Add Distributed Tracing semantics #1066

maxgolov · 2022-10-31T23:57:10Z

Add Distributed Tracing semantics to the following APIs:

ISemanticContext - allows to set (optional) Distributed Tracing context on all events emitted by ILogger
ability to use env_dt aliases to customize TraceContext of individual events running in a given scope. That allows manual nesting of a child span to a parent span.
semantic context projection for C++/CL/CX apps on Windows
add test that emits two events with DT semantics

PR adds "common" fields:

env_dt_traceId
env_dt_spanId
env_dt_traceFlags
Part B parentId

And the set of corresponding high-level API setters at context-level:

SetTraceId
SetSpanId
SetTraceFlags
SetParentId

which are styled in the same way as other common context setters are presently styled, in uniform fashion.

How to use it:

events land in Aria-Kusto (Aria schema) or Custom Kusto (common schema), and could be subsequently routed to Geneva via 1DS-Interchange (Geneva schema).
events landing in Geneva have the required ext.dt extension semantics, just enough for the Trace Explorer view to work.. Less duration semantics: since 1DS in principle does not require client events to have "duration", start / end / scope. Events are timepoints that carry timestamp and name. How exactly to remap these, i.e. what would/could/should be considered duration - is out-of-scope of this PR. A separate routing example would be provided elsewhere, out-of-scope for Client Telemetry repo.

How this could be improved further:

There's no helper for formatting individual W3C TraceContext fields here. Users may use whatever standard formatter of their choice, e.g. taking a dependency on OpenTelemetry API for well-formed context of trace parent header values. In our org scenario we don't need it - since we are utilizing existing .NET APIs that already give us the access to values in the proper format. So we're only calling into 1DS C++ SDK via projection to set and send the well-formed values we need. We do not require manual formatting of these values in C++ land at all.
Should someone need to learn how to do this formatting in C++ - please refer to the OpenTelemetry C++ code here, that illustrates how to format TraceId and SpanId to hexadecimal string values.
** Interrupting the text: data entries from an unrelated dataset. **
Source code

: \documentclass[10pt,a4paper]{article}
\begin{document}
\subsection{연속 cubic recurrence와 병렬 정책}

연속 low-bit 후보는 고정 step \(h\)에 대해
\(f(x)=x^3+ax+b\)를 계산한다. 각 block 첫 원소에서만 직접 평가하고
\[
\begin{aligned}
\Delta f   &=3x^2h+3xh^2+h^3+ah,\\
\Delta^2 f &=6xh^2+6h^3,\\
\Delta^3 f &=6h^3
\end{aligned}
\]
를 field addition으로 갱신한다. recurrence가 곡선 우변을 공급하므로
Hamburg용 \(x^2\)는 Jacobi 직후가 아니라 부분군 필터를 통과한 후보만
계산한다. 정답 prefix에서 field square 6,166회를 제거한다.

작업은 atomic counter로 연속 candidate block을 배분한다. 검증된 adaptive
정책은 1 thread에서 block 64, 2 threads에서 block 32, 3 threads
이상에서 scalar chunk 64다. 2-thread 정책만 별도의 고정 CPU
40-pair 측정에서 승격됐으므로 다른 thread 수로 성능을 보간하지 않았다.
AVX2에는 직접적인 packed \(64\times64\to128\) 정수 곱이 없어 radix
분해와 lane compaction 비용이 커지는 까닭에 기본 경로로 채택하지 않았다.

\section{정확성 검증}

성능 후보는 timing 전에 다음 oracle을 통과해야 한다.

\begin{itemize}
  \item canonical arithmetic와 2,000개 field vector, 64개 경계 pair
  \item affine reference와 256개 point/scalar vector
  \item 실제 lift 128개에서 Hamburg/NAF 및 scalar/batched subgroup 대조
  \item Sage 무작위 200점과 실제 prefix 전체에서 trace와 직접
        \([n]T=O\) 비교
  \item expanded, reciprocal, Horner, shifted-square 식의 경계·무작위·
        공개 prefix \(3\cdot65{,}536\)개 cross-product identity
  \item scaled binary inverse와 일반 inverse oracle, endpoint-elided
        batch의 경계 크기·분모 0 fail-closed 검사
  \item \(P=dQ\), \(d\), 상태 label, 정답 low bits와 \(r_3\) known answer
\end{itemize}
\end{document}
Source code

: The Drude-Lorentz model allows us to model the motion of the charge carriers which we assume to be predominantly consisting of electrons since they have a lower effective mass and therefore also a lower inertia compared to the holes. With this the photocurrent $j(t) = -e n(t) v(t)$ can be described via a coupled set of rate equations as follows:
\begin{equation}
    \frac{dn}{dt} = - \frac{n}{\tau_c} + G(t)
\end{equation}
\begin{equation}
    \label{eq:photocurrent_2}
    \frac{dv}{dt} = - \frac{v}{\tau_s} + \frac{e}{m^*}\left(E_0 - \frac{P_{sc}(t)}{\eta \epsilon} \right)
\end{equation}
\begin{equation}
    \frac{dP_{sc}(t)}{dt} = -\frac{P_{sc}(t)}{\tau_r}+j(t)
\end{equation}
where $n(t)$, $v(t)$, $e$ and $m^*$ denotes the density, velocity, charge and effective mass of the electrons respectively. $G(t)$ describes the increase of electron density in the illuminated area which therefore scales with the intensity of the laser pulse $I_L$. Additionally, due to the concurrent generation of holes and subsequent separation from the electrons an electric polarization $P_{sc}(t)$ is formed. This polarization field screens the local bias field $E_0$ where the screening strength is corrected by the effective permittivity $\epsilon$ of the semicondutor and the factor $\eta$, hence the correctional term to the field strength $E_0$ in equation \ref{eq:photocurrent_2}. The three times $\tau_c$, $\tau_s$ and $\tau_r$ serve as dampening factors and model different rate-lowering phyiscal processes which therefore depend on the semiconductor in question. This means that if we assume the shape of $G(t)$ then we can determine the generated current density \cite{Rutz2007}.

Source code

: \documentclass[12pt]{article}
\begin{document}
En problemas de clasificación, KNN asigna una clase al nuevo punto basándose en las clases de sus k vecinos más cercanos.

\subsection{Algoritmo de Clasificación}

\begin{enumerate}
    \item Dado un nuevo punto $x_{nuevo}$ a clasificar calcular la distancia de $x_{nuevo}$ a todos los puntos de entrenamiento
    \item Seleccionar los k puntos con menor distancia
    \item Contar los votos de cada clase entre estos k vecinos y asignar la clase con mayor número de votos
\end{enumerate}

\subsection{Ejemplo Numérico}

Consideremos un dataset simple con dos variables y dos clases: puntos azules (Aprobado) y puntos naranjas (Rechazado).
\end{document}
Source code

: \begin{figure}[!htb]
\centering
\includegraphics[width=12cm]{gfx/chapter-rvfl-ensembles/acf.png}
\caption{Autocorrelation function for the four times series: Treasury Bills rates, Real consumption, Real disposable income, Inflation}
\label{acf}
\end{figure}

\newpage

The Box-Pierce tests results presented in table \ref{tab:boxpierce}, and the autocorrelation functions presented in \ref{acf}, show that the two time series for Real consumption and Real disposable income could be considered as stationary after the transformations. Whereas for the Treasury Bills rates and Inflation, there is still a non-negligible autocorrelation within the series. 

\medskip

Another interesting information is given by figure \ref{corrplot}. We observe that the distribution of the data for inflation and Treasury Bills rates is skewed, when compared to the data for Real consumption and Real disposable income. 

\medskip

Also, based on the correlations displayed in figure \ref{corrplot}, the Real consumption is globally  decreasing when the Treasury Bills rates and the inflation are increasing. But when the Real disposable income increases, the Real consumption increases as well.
Example showing how events look when traced from client to service in one Kusto table:

APITest verifies the basic functionality. More complex usage examples are not presently a priority for our team, since in our case we use the higher-level .NET StartActivity API while interacting with remote service instrumented with OpenTelemetry, and supplement the existing client telemetry events with correlation identifiers that follow Common Schema naming, specifically Common Schema -to- Geneva mapping.

Separate additional work could be done later - to add Span and Log semantics, allowing to use 1DS SDK as a lower-level transport channel / exporter for OpenTelemetry SDK. Presently this additional work is out-of-scope.

- ISemanticContext - for all events emitted by ILogger - ability to use env_dt aliases on individual events - semantic context projection for C++/CL/CX apps on Windows - add test that emits two events with DT semantics

fibann · 2022-11-03T12:07:22Z

lib/include/public/ISemanticContext.hpp

+        /// Set the W3C TraceContext TraceFlags information of telemetry event.
+        /// </summary>
+        /// <param name="TraceFlags">TraceContext TraceFlags</param>
+        virtual void SetTraceFlags(uint8_t traceFlags)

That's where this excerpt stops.